The past year has been a real change for me. I left school in July last year and started work at The Express Lift Company the following week. I chose there mainly because it’s on our bus route. Some of my other girlfriends chose hairdressing, nursing and dressmaking. I catch the No. 305 bus at 8:20 am, outside the Foresters Arms, sit upstairs with my cousin Ken and enjoy the ride through Bugbrooke and Kislingbury. You can only smoke upstairs.
The bus arrives in the village with “Lower Heyford” on the front, then, after it’s turned round outside the shop, the conductor changes it to “Northampton”. As Heyford is the terminus and I’m usually early, I can sit and watch people coming round the green at a leisurely pace, to catch the bus. One day the conductor will ring the bell and the bus will go off without them. If Mr. Faulkner is the driver, he knows everybody because he lives here. He sometimes teases them by starting up the engine.
Dad bought me a season bus ticket so that I can use it at weekends as well, plus it’s cheaper that way. I am working in the Personnel department which means I get to meet so many people, it’s great. I’ve started a part-time course at the Technical college for Shorthand & Typing, one afternoon and one evening which the company are paying for.
Mum bought me some new clothes to start work. Up to then I’d lived in socks and flat shoes, so she got me stockings, a suspender belt and some shoes with little heels, with two new skirts, two new blouses and a Duster coat, so I’m all set now until I start earning enough to buy my own.
I was very nervous on my first day at work. I had to report to the Commissionaire at the front gate and someone came to fetch me. The place was huge and quite frightening but now that I’ve been there a few months, I’m more familiar with the offices and the factory, but I still worry I’ll lose my way, especially after I’ve been to the canteen.
There’s a new programme called Coronation Street on TV. In it is a pub called The Rovers Return which is run by Annie Walker, a little corner shop run by Florrie Lindley, and a Mission Hall run by Ena Sharples. There’s a family called Barlow and a lady called Elsie Tanner who has a son just out of prison. It all happens in this lively Manchester ‘soap’. I like the adverts between the shows as well, “The Esso Sign means Happy Motoring” and “Put a Tiger in Your Tank”.

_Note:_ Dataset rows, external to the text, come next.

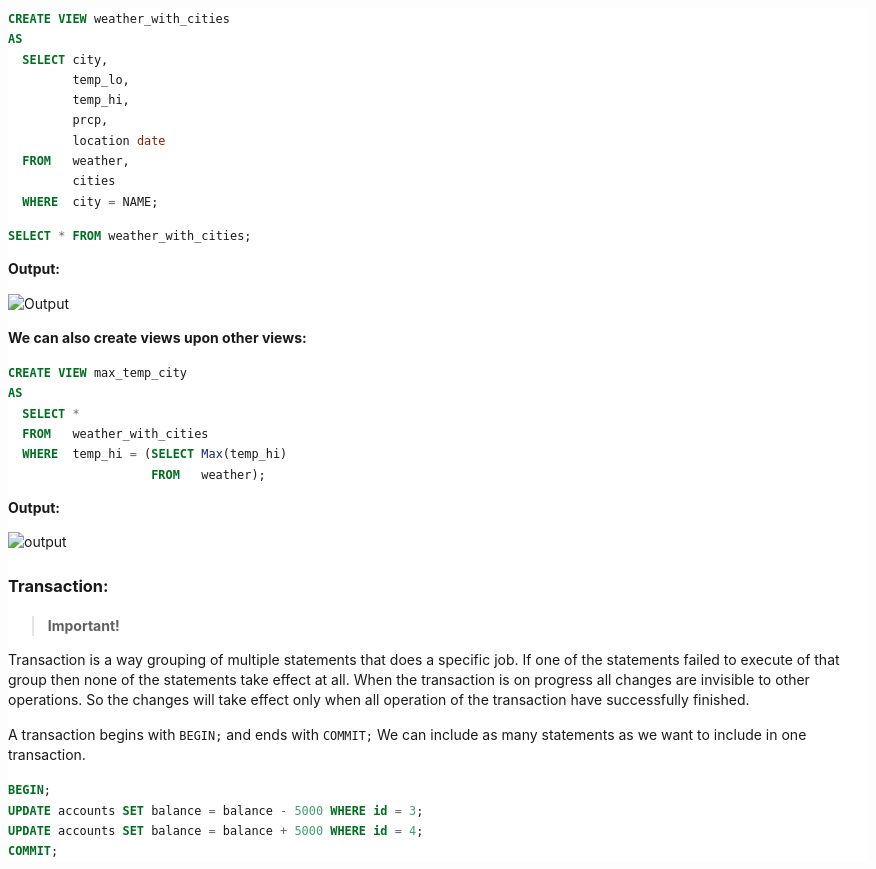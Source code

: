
 ```sql
CREATE VIEW weather_with_cities 
AS 
  SELECT city, 
         temp_lo, 
         temp_hi, 
         prcp, 
         location date 
  FROM   weather, 
         cities 
  WHERE  city = NAME; 
```

```sql
SELECT * FROM weather_with_cities;
```
**Output:**

![Output](https://i.ibb.co/vcxTF0L/image.png) 



**We can also create views upon other views:**

```sql
CREATE VIEW max_temp_city 
AS 
  SELECT * 
  FROM   weather_with_cities 
  WHERE  temp_hi = (SELECT Max(temp_hi) 
                    FROM   weather); 
```

**Output:**

![output](https://i.ibb.co/sjnhWmQ/image.png) 



### Transaction: 

> **Important!**

Transaction is a way grouping of multiple statements that does a specific job. If one of the statements failed to execute of that group then none of the statements take effect at all. When the transaction is on progress all changes are invisible to other operations.  So the changes will take effect only when all operation of the transaction have successfully finished. 

A transaction begins with `BEGIN;`  and ends with `COMMIT;`  We can include as many statements as we want to include in one transaction.

```sql
BEGIN;
UPDATE accounts SET balance = balance - 5000 WHERE id = 3;
UPDATE accounts SET balance = balance + 5000 WHERE id = 4;
COMMIT;
```
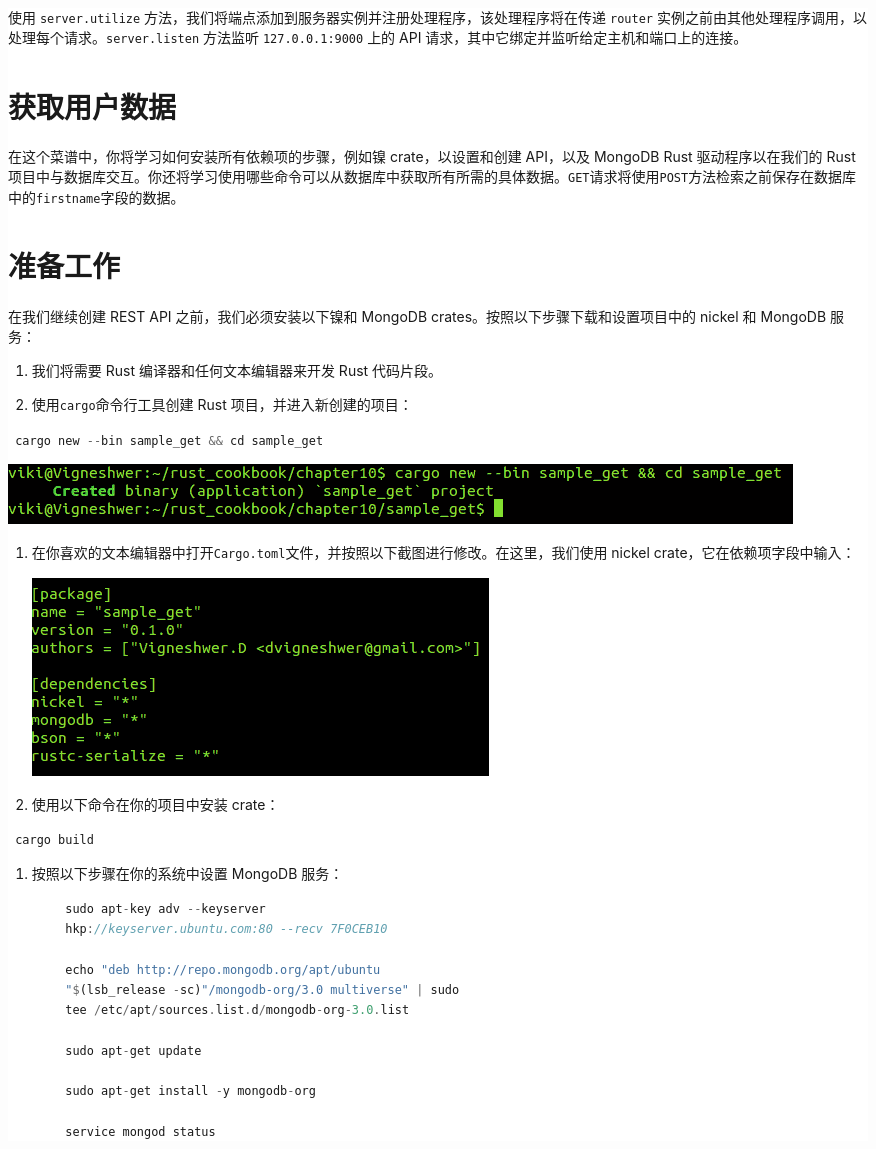 使用 `server.utilize` 方法，我们将端点添加到服务器实例并注册处理程序，该处理程序将在传递 `router` 实例之前由其他处理程序调用，以处理每个请求。`server.listen` 方法监听 `127.0.0.1:9000` 上的 API 请求，其中它绑定并监听给定主机和端口上的连接。

# 获取用户数据

在这个菜谱中，你将学习如何安装所有依赖项的步骤，例如镍 crate，以设置和创建 API，以及 MongoDB Rust 驱动程序以在我们的 Rust 项目中与数据库交互。你还将学习使用哪些命令可以从数据库中获取所有所需的具体数据。`GET`请求将使用`POST`方法检索之前保存在数据库中的`firstname`字段的数据。

# 准备工作

在我们继续创建 REST API 之前，我们必须安装以下镍和 MongoDB crates。按照以下步骤下载和设置项目中的 nickel 和 MongoDB 服务：

1.  我们将需要 Rust 编译器和任何文本编辑器来开发 Rust 代码片段。

1.  使用`cargo`命令行工具创建 Rust 项目，并进入新创建的项目：

```rs
 cargo new --bin sample_get && cd sample_get

```

![](img/d1503520-ddaa-491c-a637-27e8aaeb213e.png)

1.  在你喜欢的文本编辑器中打开`Cargo.toml`文件，并按照以下截图进行修改。在这里，我们使用 nickel crate，它在依赖项字段中输入：

    ![](img/99e1c63b-fde4-4890-a2ef-09d179b9b594.png)

1.  使用以下命令在你的项目中安装 crate：

```rs
 cargo build

```

1.  按照以下步骤在你的系统中设置 MongoDB 服务：

```rs
        sudo apt-key adv --keyserver
        hkp://keyserver.ubuntu.com:80 --recv 7F0CEB10

        echo "deb http://repo.mongodb.org/apt/ubuntu
        "$(lsb_release -sc)"/mongodb-org/3.0 multiverse" | sudo
        tee /etc/apt/sources.list.d/mongodb-org-3.0.list

        sudo apt-get update

        sudo apt-get install -y mongodb-org

        service mongod status

```
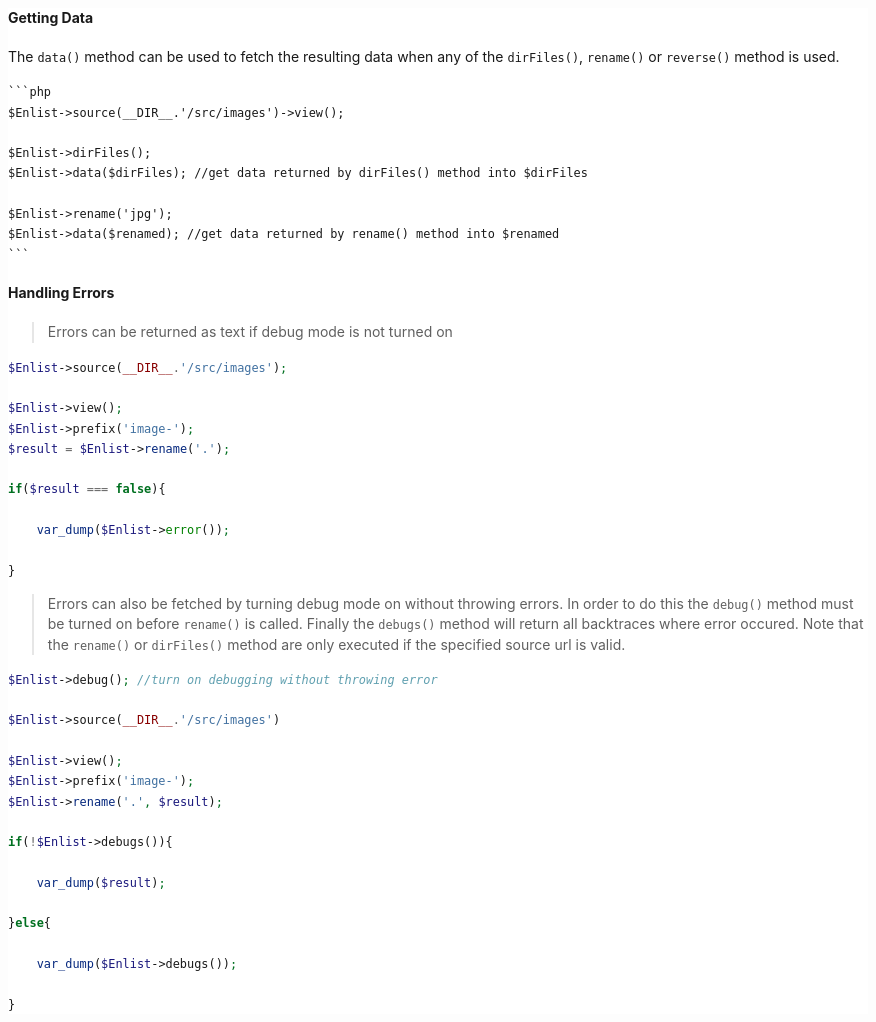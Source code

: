#### Getting Data 
The ```data()``` method can be used to fetch the resulting data when any of the ```dirFiles()```, ```rename()``` or ```reverse()``` method is used. 

    ```php 
    $Enlist->source(__DIR__.'/src/images')->view();

    $Enlist->dirFiles();
    $Enlist->data($dirFiles); //get data returned by dirFiles() method into $dirFiles

    $Enlist->rename('jpg');
    $Enlist->data($renamed); //get data returned by rename() method into $renamed
    ```

#### Handling Errors 

   > Errors can be returned as text if debug mode is not turned on

   ```php
   $Enlist->source(__DIR__.'/src/images');

   $Enlist->view();
   $Enlist->prefix('image-');
   $result = $Enlist->rename('.');
   
   if($result === false){
   
       var_dump($Enlist->error());
   
   }
   ```

   > Errors can also be fetched by turning debug mode on without throwing errors. In order to do this the ```debug()``` method must be turned on before ```rename()``` is called. Finally the ```debugs()``` method will return all backtraces where error occured. Note that the ```rename()``` or ```dirFiles()``` method are only executed if the specified source url is valid.

   ```php
   $Enlist->debug(); //turn on debugging without throwing error
   
   $Enlist->source(__DIR__.'/src/images') 
       
   $Enlist->view(); 
   $Enlist->prefix('image-');
   $Enlist->rename('.', $result);
    
   if(!$Enlist->debugs()){
   
       var_dump($result);
       
   }else{
           
       var_dump($Enlist->debugs());
   
   }
   ```
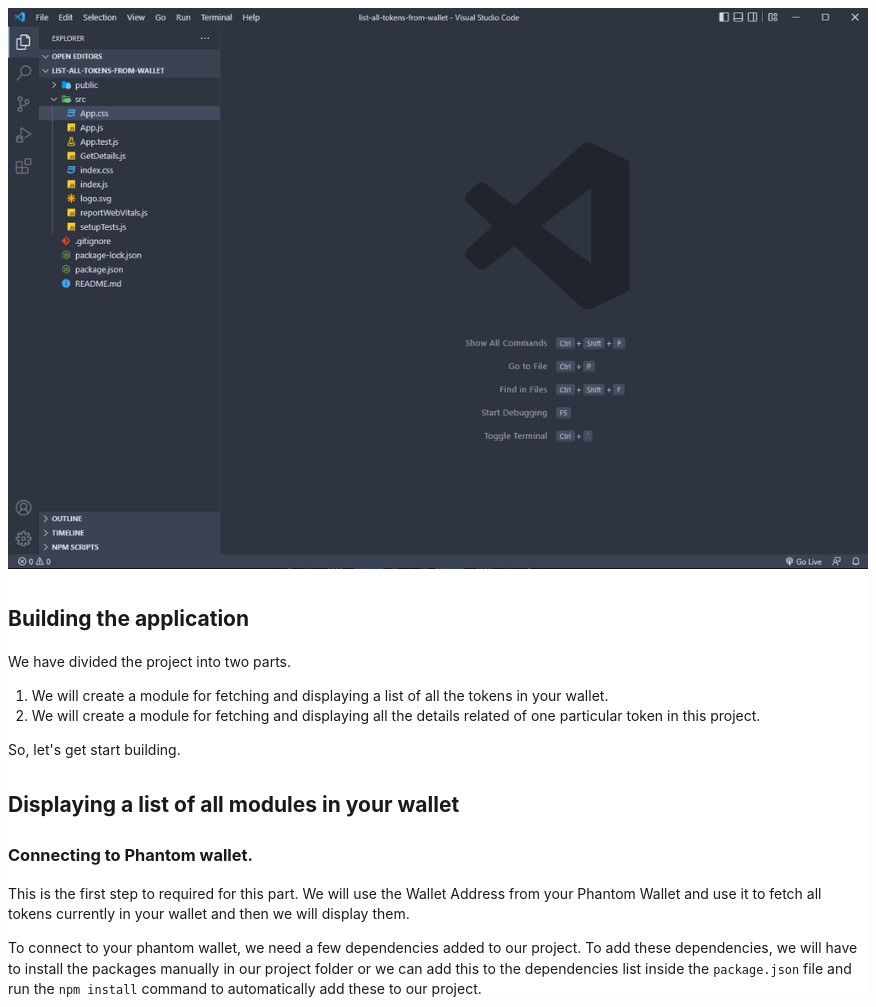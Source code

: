![OpenWithVSCode](./src/resources/screens/initial-editor.png)

## Building the application

We have divided the project into two parts. 
1) We will create a module for fetching and displaying a list of all the tokens in your wallet.
2) We will create a module for fetching and displaying all the details related of one particular token in this project.

So, let's get start building.

## Displaying a list of all modules in your wallet

### Connecting to Phantom wallet.

This is the first step to required for this part. We will use the Wallet Address from your Phantom Wallet and use it to fetch all tokens currently in your wallet and then we will display them.

To connect to your phantom wallet, we need a few dependencies added to our project. To add these dependencies, we will have to install the packages manually in our project folder or we can add this to the dependencies list inside the `package.json` file and run the `npm install` command to automatically add these to our project. 
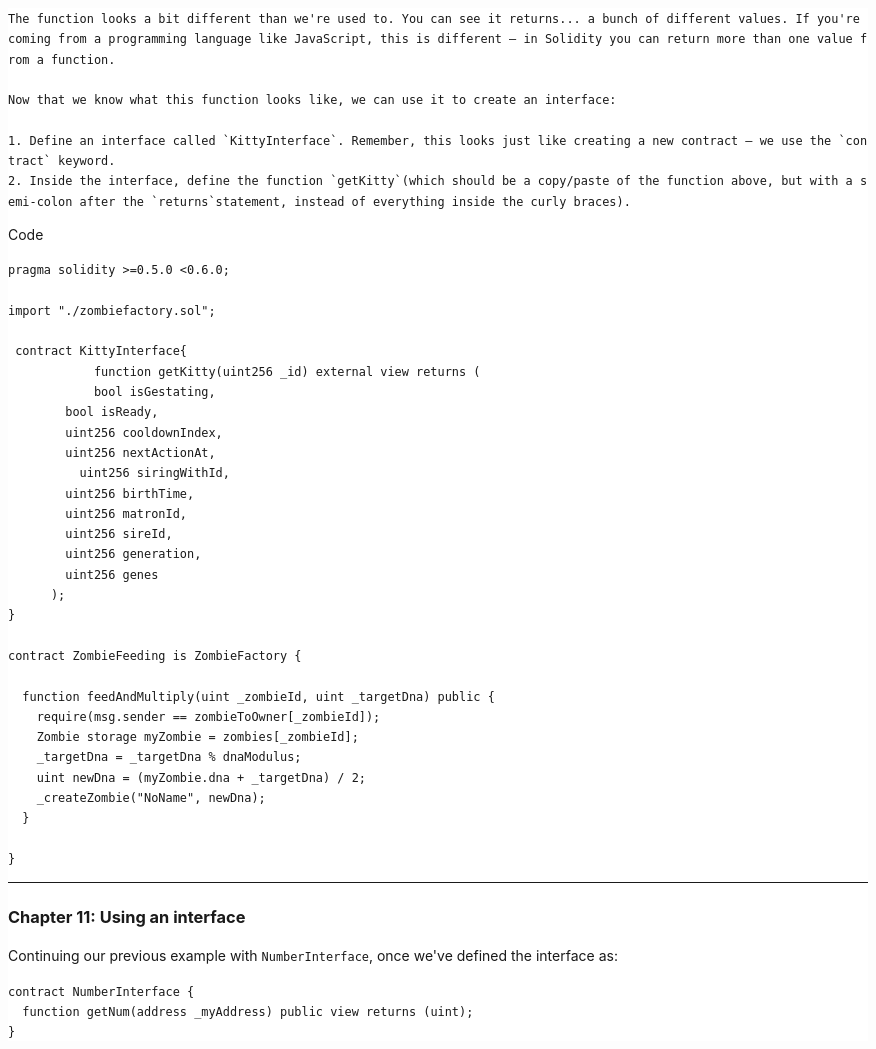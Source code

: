     The function looks a bit different than we're used to. You can see it returns... a bunch of different values. If you're coming from a programming language like JavaScript, this is different — in Solidity you can return more than one value from a function.
    
    Now that we know what this function looks like, we can use it to create an interface:
    
    1. Define an interface called `KittyInterface`. Remember, this looks just like creating a new contract — we use the `contract` keyword.
    2. Inside the interface, define the function `getKitty`(which should be a copy/paste of the function above, but with a semi-colon after the `returns`statement, instead of everything inside the curly braces).

Code

```solidity
pragma solidity >=0.5.0 <0.6.0;

import "./zombiefactory.sol";

 contract KittyInterface{
			function getKitty(uint256 _id) external view returns (
			bool isGestating,
	    bool isReady,
	    uint256 cooldownIndex,
	    uint256 nextActionAt,
		  uint256 siringWithId,
	    uint256 birthTime,
	    uint256 matronId,
	    uint256 sireId,
	    uint256 generation,
	    uint256 genes
	  );
}

contract ZombieFeeding is ZombieFactory {

  function feedAndMultiply(uint _zombieId, uint _targetDna) public {
    require(msg.sender == zombieToOwner[_zombieId]);
    Zombie storage myZombie = zombies[_zombieId];
    _targetDna = _targetDna % dnaModulus;
    uint newDna = (myZombie.dna + _targetDna) / 2;
    _createZombie("NoName", newDna);
  }

}
```

---

### Chapter 11: Using an interface

Continuing our previous example with `NumberInterface`, once we've defined the interface as:

```solidity
contract NumberInterface {
  function getNum(address _myAddress) public view returns (uint);
}

```
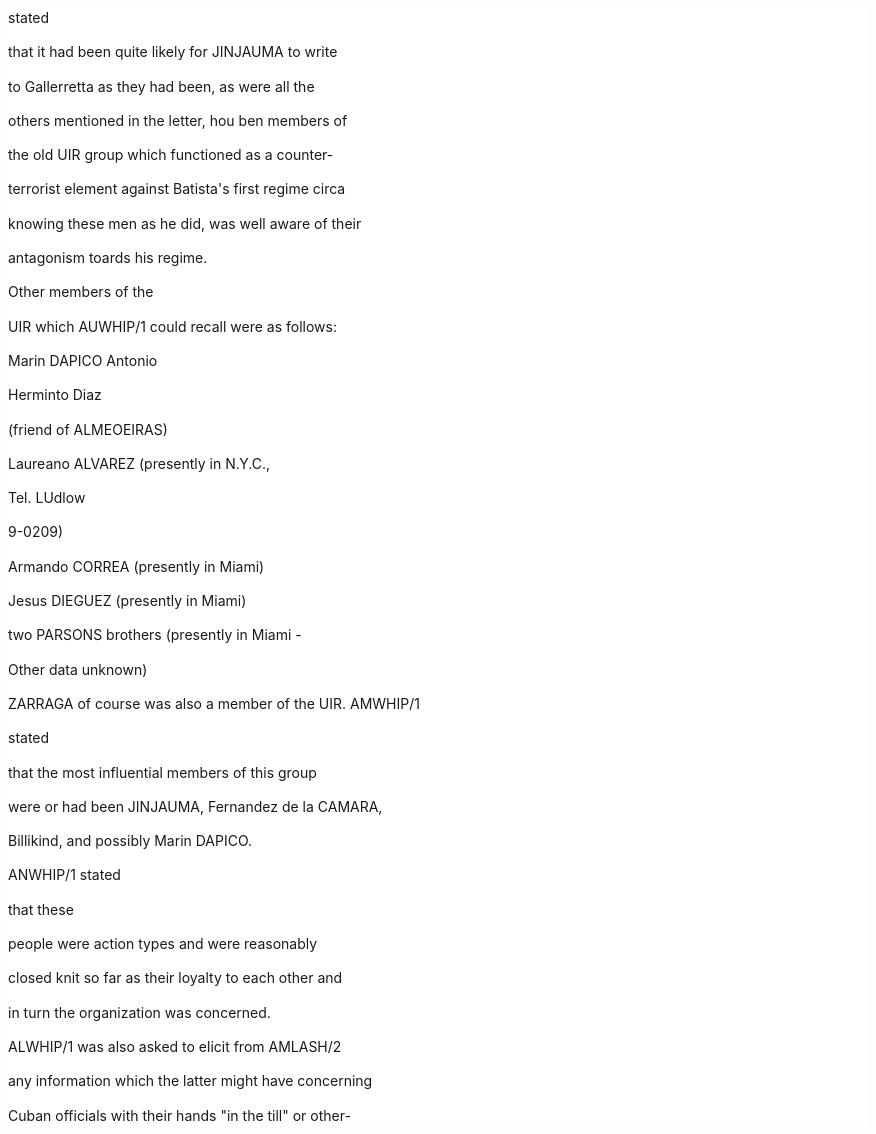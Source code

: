 stated

that it had been quite likely for JINJAUMA to write

to Gallerretta as they had been, as were all the

others mentioned in the letter, hou ben members of

the old UIR group which functioned as a counter-

terrorist element against Batista's first regime circa

knowing these men as he did, was well aware of their

antagonism toards his regime.

Other members of the

UIR which AUWHIP/1 could recall were as follows:

Marin DAPICO Antonio

Herminto Diaz

(friend of ALMEOEIRAS)

Laureano ALVAREZ (presently in N.Y.C.,

Tel. LUdlow

9-0209)

Armando CORREA (presently in Miami)

Jesus DIEGUEZ (presently in Miami)

two PARSONS brothers (presently in Miami -

Other data unknown)

ZARRAGA of course was also a member of the UIR. AMWHIP/1

stated

that the most influential members of this group

were or had been JINJAUMA, Fernandez de la CAMARA,

Billikind, and possibly Marin DAPICO.

ANWHIP/1 stated

that these

people were action types and were reasonably

closed knit so far as their loyalty to each other and

in turn the organization was concerned.

ALWHIP/1 was also asked to elicit from AMLASH/2

any information which the latter might have concerning

Cuban officials with their hands "in the till" or other-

I’ve had two boyfriends since I started work. The first had a motorbike which I thought was great but mum was concerned because we didn’t wear crash helmets, well nobody does, do they? He’s gone. The second boy took me to see The Cobblers play one Saturday afternoon, went through the turnstile and left me to pay for myself. He’s gone as well.
I wish I hadn’t started smoking but when you sit on a bus to town upstairs and everybody else is doing it, you feel like joining in. I don’t indulge at home or at work, only when I’m out although I might as well, as the pubs smell of smoke. Even mum and dad smoke which means that the ceiling turns yellow and has to be painted every year.
Dad had us save all the Chronicle & Echo’s for him to cover furniture when he painted the kitchen at Easter. I like this daily paper because it’s all local news and the Situations Vacant pages are always full, giving details of jobs including hours of work and pay. Trouble is it’s so big and hard to handle.